Day 4: this wasn't planned but my bestie from Copenhagen, who rendezvoused with us in Reykjavik, suggested that we spent an afternoon at the Blue Lagoon. I am so glad I went. 

If you are a foodie, you won't be disappointed with Iceland. 

We arrived into Reykjavik in the early morning so our first stop was Cafe Paris where we grabbed our first meal/brunch. We didn't choose the restaurant for any particular reason. Nor did we do any research on it beforehand. We went because it had tables available and was steps away from our hotel. 

It turned out that the service was excellent and the food amazing. 

I am sure you know how expensive things can get inside Iceland. Two bowls of these modest Pho would set you back by $50. 

If you found yourself in the Old Harbour area and needed a spot to grab a quick lunch, I highly recommend Ramen Momo. It's run by two Tibetan guys who took their training in Japan and ended up with a restaurant in Reykjavik. 

We went back to Cafe Paris for dinner with my girlfriend and her family.
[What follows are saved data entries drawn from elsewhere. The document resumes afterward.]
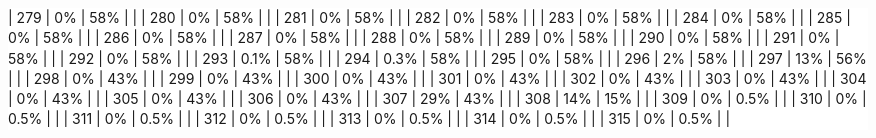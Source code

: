 | 279 | 0% | 58% |  |
| 280 | 0% | 58% |  |
| 281 | 0% | 58% |  |
| 282 | 0% | 58% |  |
| 283 | 0% | 58% |  |
| 284 | 0% | 58% |  |
| 285 | 0% | 58% |  |
| 286 | 0% | 58% |  |
| 287 | 0% | 58% |  |
| 288 | 0% | 58% |  |
| 289 | 0% | 58% |  |
| 290 | 0% | 58% |  |
| 291 | 0% | 58% |  |
| 292 | 0% | 58% |  |
| 293 | 0.1% | 58% |  |
| 294 | 0.3% | 58% |  |
| 295 | 0% | 58% |  |
| 296 | 2% | 58% |  |
| 297 | 13% | 56% |  |
| 298 | 0% | 43% |  |
| 299 | 0% | 43% |  |
| 300 | 0% | 43% |  |
| 301 | 0% | 43% |  |
| 302 | 0% | 43% |  |
| 303 | 0% | 43% |  |
| 304 | 0% | 43% |  |
| 305 | 0% | 43% |  |
| 306 | 0% | 43% |  |
| 307 | 29% | 43% |  |
| 308 | 14% | 15% |  |
| 309 | 0% | 0.5% |  |
| 310 | 0% | 0.5% |  |
| 311 | 0% | 0.5% |  |
| 312 | 0% | 0.5% |  |
| 313 | 0% | 0.5% |  |
| 314 | 0% | 0.5% |  |
| 315 | 0% | 0.5% |  |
The French cuisine was pretty authentic, but I have to say all the dishes were on the greasy side. 

It was completely unexpected but my girlfriend brought with her a ton of Georg Jensen decor accessories for my Scandinavian style cottage! My heart literally exploded with happiness. She is a girl after my own heart! 

While in Reykjavik, we stayed at the Kvosin Downtown Hotel. The location was fantastic and the hotel room clean and spacious. Don't be surprised that a Queen bed means two singles pushed together - it's very common in the Nordic countries where practicality is key. It's also very common for hotels to put out two single duvets - they are firm believers of a good night sleep so single duvets serve that purpose. I appreciated all that but one thing I couldn't wrap my head around was the separation of a shower stall and a washing closet (it's literally the size of a small closet with a toilet and a washing stand). Picture below: our suite comes with a kitchenette with a pretty blue island like this. Those pendant lights are from Restoration Hardware. 

The hotel put out their daily complimentary colourful donuts for the guests, and guess who took full advantage of that and had these super cute donuts for breakfast almost every day?

Every other person I talked to these days told me Iceland is on their bucket list. I can speak from my own experience is that Iceland is a must-go for those who love to travel. The landscape left me in awe, and wanting to immediately go back for another trip.